# Task to carry out
Print every entry word for word, but omit the pictures.

# Data extracts
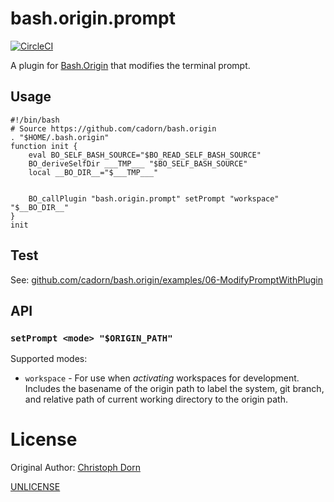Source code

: bash.origin.prompt
==================

[![CircleCI](https://circleci.com/gh/bash-origin/bash.origin.prompt.svg?style=svg)](https://circleci.com/gh/bash-origin/bash.origin.prompt)

A plugin for [Bash.Origin](https://github.com/bash-origin/bash.origin) that modifies the terminal prompt.


Usage
-----

	#!/bin/bash
	# Source https://github.com/cadorn/bash.origin
	. "$HOME/.bash.origin"
	function init {
		eval BO_SELF_BASH_SOURCE="$BO_READ_SELF_BASH_SOURCE"
		BO_deriveSelfDir ___TMP___ "$BO_SELF_BASH_SOURCE"
		local __BO_DIR__="$___TMP___"


		BO_callPlugin "bash.origin.prompt" setPrompt "workspace" "$__BO_DIR__"
	}
	init


Test
----

See: [github.com/cadorn/bash.origin/examples/06-ModifyPromptWithPlugin](https://github.com/cadorn/bash.origin/tree/master/examples/06-ModifyPromptWithPlugin)


API
---

### `setPrompt <mode> "$ORIGIN_PATH"`

Supported modes:

  * `workspace` - For use when *activating* workspaces for development. Includes the basename of the origin path to label the system, git branch, and relative path of current working directory to the origin path.


License
=======

Original Author: [Christoph Dorn](http://christophdorn.com)

[UNLICENSE](http://unlicense.org/)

# Exercise result
Source code

: bash.origin.prompt
==================

[![CircleCI](https://circleci.com/gh/bash-origin/bash.origin.prompt.svg?style=svg)](https://circleci.com/gh/bash-origin/bash.origin.prompt)

A plugin for [Bash.Origin](https://github.com/bash-origin/bash.origin) that modifies the terminal prompt.


Usage
-----

	#!/bin/bash
	# Source https://github.com/cadorn/bash.origin
	. "$HOME/.bash.origin"
	function init {
		eval BO_SELF_BASH_SOURCE="$BO_READ_SELF_BASH_SOURCE"
		BO_deriveSelfDir ___TMP___ "$BO_SELF_BASH_SOURCE"
		local __BO_DIR__="$___TMP___"


		BO_callPlugin "bash.origin.prompt" setPrompt "workspace" "$__BO_DIR__"
	}
	init


Test
----

See: [github.com/cadorn/bash.origin/examples/06-ModifyPromptWithPlugin](https://github.com/cadorn/bash.origin/tree/master/examples/06-ModifyPromptWithPlugin)


API
---

### `setPrompt <mode> "$ORIGIN_PATH"`

Supported modes:

  * `workspace` - For use when *activating* workspaces for development. Includes the basename of the origin path to label the system, git branch, and relative path of current working directory to the origin path.


License
=======

Original Author: [Christoph Dorn](http://christophdorn.com)

[UNLICENSE](http://unlicense.org/)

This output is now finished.